*** Opening of EXERCISE MATERIALS ***

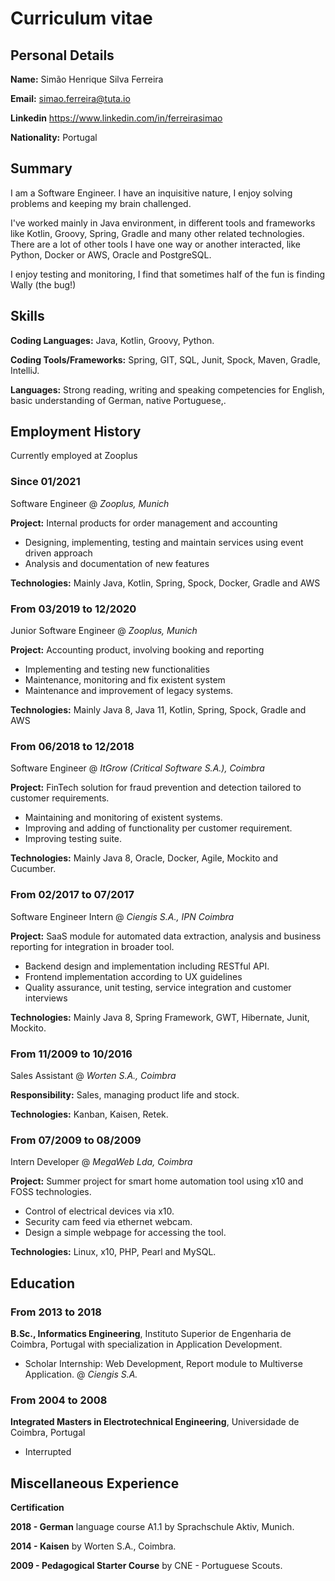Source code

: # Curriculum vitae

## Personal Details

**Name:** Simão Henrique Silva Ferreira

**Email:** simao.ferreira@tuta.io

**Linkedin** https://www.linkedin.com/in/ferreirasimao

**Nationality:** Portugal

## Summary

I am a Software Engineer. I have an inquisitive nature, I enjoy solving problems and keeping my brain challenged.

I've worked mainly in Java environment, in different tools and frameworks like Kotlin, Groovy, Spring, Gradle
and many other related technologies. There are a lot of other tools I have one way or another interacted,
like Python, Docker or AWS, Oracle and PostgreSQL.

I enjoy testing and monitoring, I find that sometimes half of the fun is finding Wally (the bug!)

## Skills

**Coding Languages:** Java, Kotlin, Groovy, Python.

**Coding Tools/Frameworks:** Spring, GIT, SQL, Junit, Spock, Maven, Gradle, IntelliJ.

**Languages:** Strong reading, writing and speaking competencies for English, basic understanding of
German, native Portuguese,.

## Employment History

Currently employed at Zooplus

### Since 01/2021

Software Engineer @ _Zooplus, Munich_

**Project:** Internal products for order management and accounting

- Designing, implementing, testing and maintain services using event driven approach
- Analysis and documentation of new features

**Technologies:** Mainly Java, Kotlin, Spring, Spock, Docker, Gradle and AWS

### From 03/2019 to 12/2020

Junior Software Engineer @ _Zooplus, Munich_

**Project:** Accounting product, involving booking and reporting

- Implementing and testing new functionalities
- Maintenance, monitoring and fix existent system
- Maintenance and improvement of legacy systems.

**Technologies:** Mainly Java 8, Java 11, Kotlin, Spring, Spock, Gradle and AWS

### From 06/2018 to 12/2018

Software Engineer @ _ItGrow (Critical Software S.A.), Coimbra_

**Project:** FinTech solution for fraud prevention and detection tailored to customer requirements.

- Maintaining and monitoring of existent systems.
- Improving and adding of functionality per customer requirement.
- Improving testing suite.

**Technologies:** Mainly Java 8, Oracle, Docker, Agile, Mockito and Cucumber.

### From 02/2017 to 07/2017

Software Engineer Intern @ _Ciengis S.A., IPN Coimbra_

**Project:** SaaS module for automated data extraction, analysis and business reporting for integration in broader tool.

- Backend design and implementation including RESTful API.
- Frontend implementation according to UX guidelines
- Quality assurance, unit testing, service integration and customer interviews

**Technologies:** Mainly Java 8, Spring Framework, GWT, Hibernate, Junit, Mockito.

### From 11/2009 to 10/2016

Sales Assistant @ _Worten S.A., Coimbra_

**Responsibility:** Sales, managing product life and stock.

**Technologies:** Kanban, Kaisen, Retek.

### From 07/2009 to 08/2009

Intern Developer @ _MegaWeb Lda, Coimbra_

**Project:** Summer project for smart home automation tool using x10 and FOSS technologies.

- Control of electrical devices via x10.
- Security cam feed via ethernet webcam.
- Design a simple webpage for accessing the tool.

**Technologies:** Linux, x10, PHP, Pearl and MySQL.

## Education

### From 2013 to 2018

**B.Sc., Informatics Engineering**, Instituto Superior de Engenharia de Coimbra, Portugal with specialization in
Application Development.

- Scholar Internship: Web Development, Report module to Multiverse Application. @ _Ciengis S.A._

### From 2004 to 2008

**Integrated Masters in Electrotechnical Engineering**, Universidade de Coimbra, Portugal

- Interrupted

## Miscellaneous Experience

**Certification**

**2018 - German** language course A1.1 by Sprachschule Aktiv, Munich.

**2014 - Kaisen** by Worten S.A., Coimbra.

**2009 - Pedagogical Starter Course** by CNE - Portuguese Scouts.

*** Close of EXERCISE MATERIALS ***

__WORK REQUIRED__. Copy exactly the stretch of data above from the line with "Spock, Gradle and AWS" through the line with "- Improving and", and omit all other lines.

__EXERCISE RESPONSE__.
**Technologies:** Mainly Java 8, Java 11, Kotlin, Spring, Spock, Gradle and AWS

### From 06/2018 to 12/2018

Software Engineer @ _ItGrow (Critical Software S.A.), Coimbra_

**Project:** FinTech solution for fraud prevention and detection tailored to customer requirements.

- Maintaining and monitoring of existent systems.
- Improving and adding of functionality per customer requirement.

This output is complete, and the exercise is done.